Zéro huit

Publié le  18.01.2011

Le Français rêve de Paris sauf le 08 qui rêve de Belgique. C'est que l'Ardennais des Ardennes n'est pas un Français comme les autres. Géographiquement, il se trouve moins isolé de sa Capitale que le Breton ou le Marseillais. Mais son pays est si pauvre, si pluvieux, si peu souriant que ses compatriotes s'en détournent, comme s'il n'existait que dans les romans d'André Dhôtel. Les bornes du territoire français, vers le Nord, ce serait la Champagne où les bouchons sautent sur fond de craie blanche et de robe de mariée. Au-delà s'étend un no man's land, dont on prétend qu'il bat les records en matière de chômage, d'alcoolisme et d'internements psychiatriques.

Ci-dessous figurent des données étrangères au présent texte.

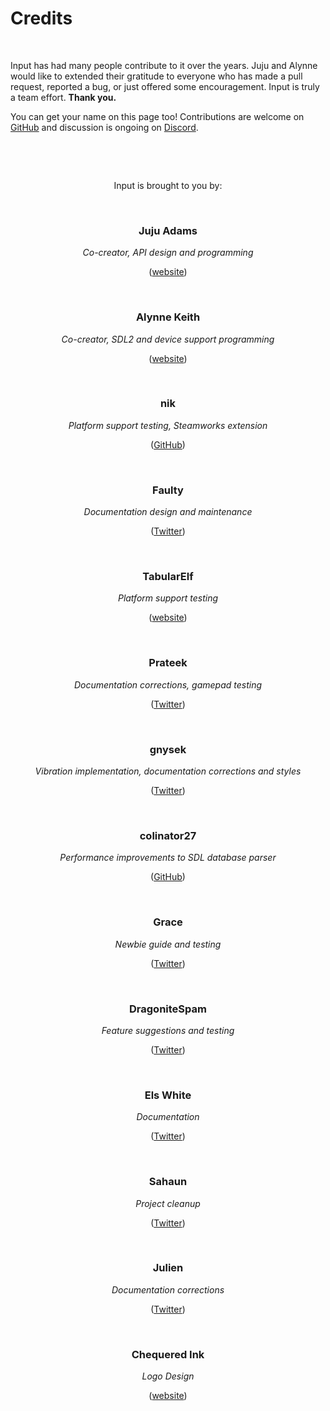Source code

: # Credits

&nbsp;

Input has had many people contribute to it over the years. Juju and Alynne would like to extended their gratitude to everyone who has made a pull request, reported a bug, or just offered some encouragement. Input is truly a team effort. **Thank you.**

You can get your name on this page too! Contributions are welcome on [GitHub](https://github.com/JujuAdams/Input) and discussion is ongoing on [Discord](https://discord.gg/8krYCqr).

&nbsp;

&nbsp;

<p align="center">Input is brought to you by:</a>

&nbsp;

<h3 align="center">Juju Adams</h1>
<p align="center"><i>Co-creator, API design and programming</i></p>
<p align="center">(<a href="https://www.jujuadams.com/" target="_blank">website</a>)</p>

&nbsp;

<h3 align="center">Alynne Keith</h1>
<p align="center"><i>Co-creator, SDL2 and device support programming</i></p>
<p align="center">(<a href="https://offalynne.neocities.org/" target="_blank">website</a>)</p>

&nbsp;

<h3 align="center">nik</h1>
<p align="center"><i>Platform support testing, Steamworks extension</i></p>
<p align="center">(<a href="https://github.com/nkrapivin" target="_blank">GitHub</a>)</p>

&nbsp;

<h3 align="center">Faulty</h1>
<p align="center"><i>Documentation design and maintenance</i></p>
<p align="center">(<a href="https://twitter.com/faultyfunctions" target="_blank">Twitter</a>)</p>

&nbsp;

<h3 align="center">TabularElf</h1>
<p align="center"><i>Platform support testing</i></p>
<p align="center">(<a href="https://tabelf.link/" target="_blank">website</a>)</p>

&nbsp;

<h3 align="center">Prateek</h1>
<p align="center"><i>Documentation corrections, gamepad testing</i></p>
<p align="center">(<a href="https://twitter.com/prtksxna" target="_blank">Twitter</a>)</p>

&nbsp;

<h3 align="center">gnysek</h1>
<p align="center"><i>Vibration implementation, documentation corrections and styles</i></p>
<p align="center">(<a href="https://twitter.com/gnysek" target="_blank">Twitter</a>)</p>

&nbsp;

<h3 align="center">colinator27</h1>
<p align="center"><i>Performance improvements to SDL database parser</i></p>
<p align="center">(<a href="https://colinator27.github.io/" target="_blank">GitHub</a>)</p>

&nbsp;

<h3 align="center">Grace</h1>
<p align="center"><i>Newbie guide and testing</i></p>
<p align="center">(<a href="https://twitter.com/gart_gh" target="_blank">Twitter</a>)</p>

&nbsp;

<h3 align="center">DragoniteSpam</h1>
<p align="center"><i>Feature suggestions and testing</i></p>
<p align="center">(<a href="https://twitter.com/DragoniteSpam" target="_blank">Twitter</a>)</p>

&nbsp;

<h3 align="center">Els White</h1>
<p align="center"><i>Documentation</i></p>
<p align="center">(<a href="https://twitter.com/elskwhite" target="_blank">Twitter</a>)</p>

&nbsp;

<h3 align="center">Sahaun</h1>
<p align="center"><i>Project cleanup</i></p>
<p align="center">(<a href="https://twitter.com/sohomsahaun" target="_blank">Twitter</a>)</p>

&nbsp;

<h3 align="center">Julien</h1>
<p align="center"><i>Documentation corrections</i></p>
<p align="center">(<a href="https://twitter.com/JuJulienDev" target="_blank">Twitter</a>)</p>

&nbsp;

<h3 align="center">Chequered Ink</h1>
<p align="center"><i>Logo Design</i></p>
<p align="center">(<a href="https://chequered.ink/" target="_blank">website</a>)</p>
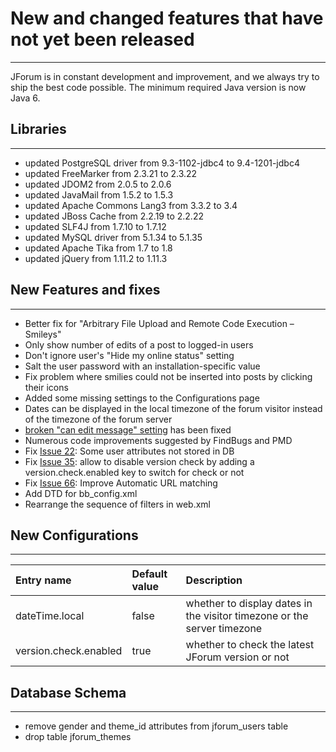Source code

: # New and changed features that have not yet been released #

---

JForum is in constant development and improvement, and we always try to ship the best code possible. The minimum required Java version is now Java 6.


## Libraries ##

---

  * updated PostgreSQL driver from 9.3-1102-jdbc4 to 9.4-1201-jdbc4
  * updated FreeMarker from 2.3.21 to 2.3.22
  * updated JDOM2 from 2.0.5 to 2.0.6
  * updated JavaMail from 1.5.2 to 1.5.3
  * updated Apache Commons Lang3 from 3.3.2 to 3.4
  * updated JBoss Cache from 2.2.19 to 2.2.22
  * updated SLF4J from 1.7.10 to 1.7.12
  * updated MySQL driver from 5.1.34 to 5.1.35
  * updated Apache Tika from 1.7 to 1.8
  * updated jQuery from 1.11.2 to 1.11.3


## New Features and fixes ##

---

  * Better fix for "Arbitrary File Upload and Remote Code Execution – Smileys"
  * Only show number of edits of a post to logged-in users
  * Don't ignore user's "Hide my online status" setting
  * Salt the user password with an installation-specific value
  * Fix problem where smilies could not be inserted into posts by clicking their icons
  * Added some missing settings to the Configurations page
  * Dates can be displayed in the local timezone of the forum visitor instead of the timezone of the forum server
  * [broken "can edit message" setting](http://jforum.andowson.com/posts/list/117.page) has been fixed
  * Numerous code improvements suggested by FindBugs and PMD
  * Fix [Issue 22](https://code.google.com/p/jforum2/issues/detail?id=22): Some user attributes not stored in DB
  * Fix [Issue 35](https://code.google.com/p/jforum2/issues/detail?id=35): allow to disable version check by adding a version.check.enabled key to switch for check or not
  * Fix [Issue 66](https://code.google.com/p/jforum2/issues/detail?id=66): Improve Automatic URL matching
  * Add DTD for bb\_config.xml
  * Rearrange the sequence of filters in web.xml

## New Configurations ##

---

|**Entry name**|**Default value**|**Description**|
|:-------------|:----------------|:--------------|
|dateTime.local|false            |whether to display dates in the visitor timezone or the server timezone|
|version.check.enabled|true             |whether to check the latest JForum version or not|


## Database Schema ##

---

  * remove gender and theme\_id attributes from jforum\_users table
  * drop table jforum\_themes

La grande consolation de l'Ardennais, outre la salade au lard et le boudin de Rethel, consiste à tourner le dos aux Parisiens tout en rêvant la semaine durant à ce qu'il fera le jour du Seigneur. Non qu'il songe un instant à s'évader verticalement, par la religion; son pèlerinage à lui, le dimanche, le destine à la Belgique, au volant de sa Citroën, flanqué de sa petite famille, éventuellement de la belle-mère. Car passer la frontière, c'est franchir une limite à la fois dans l'espace physique et mental. Le quotidien fait place au miracle d'être ailleurs, comme dans un conte pour adultes. Le mot « Belgique » a des relents de frites et de chocolat au lait. Les marchands de meubles, les bureaux de tabac, les pompistes même y donnent à la consommation des saveurs d'aventure. Tout est moins cher, et lorsque c'est l'inverse - rarement - la qualité l'emporte comme le schiste belge l'emporte sur les façades cimentées ou la pierre ocre de Domlemesnil.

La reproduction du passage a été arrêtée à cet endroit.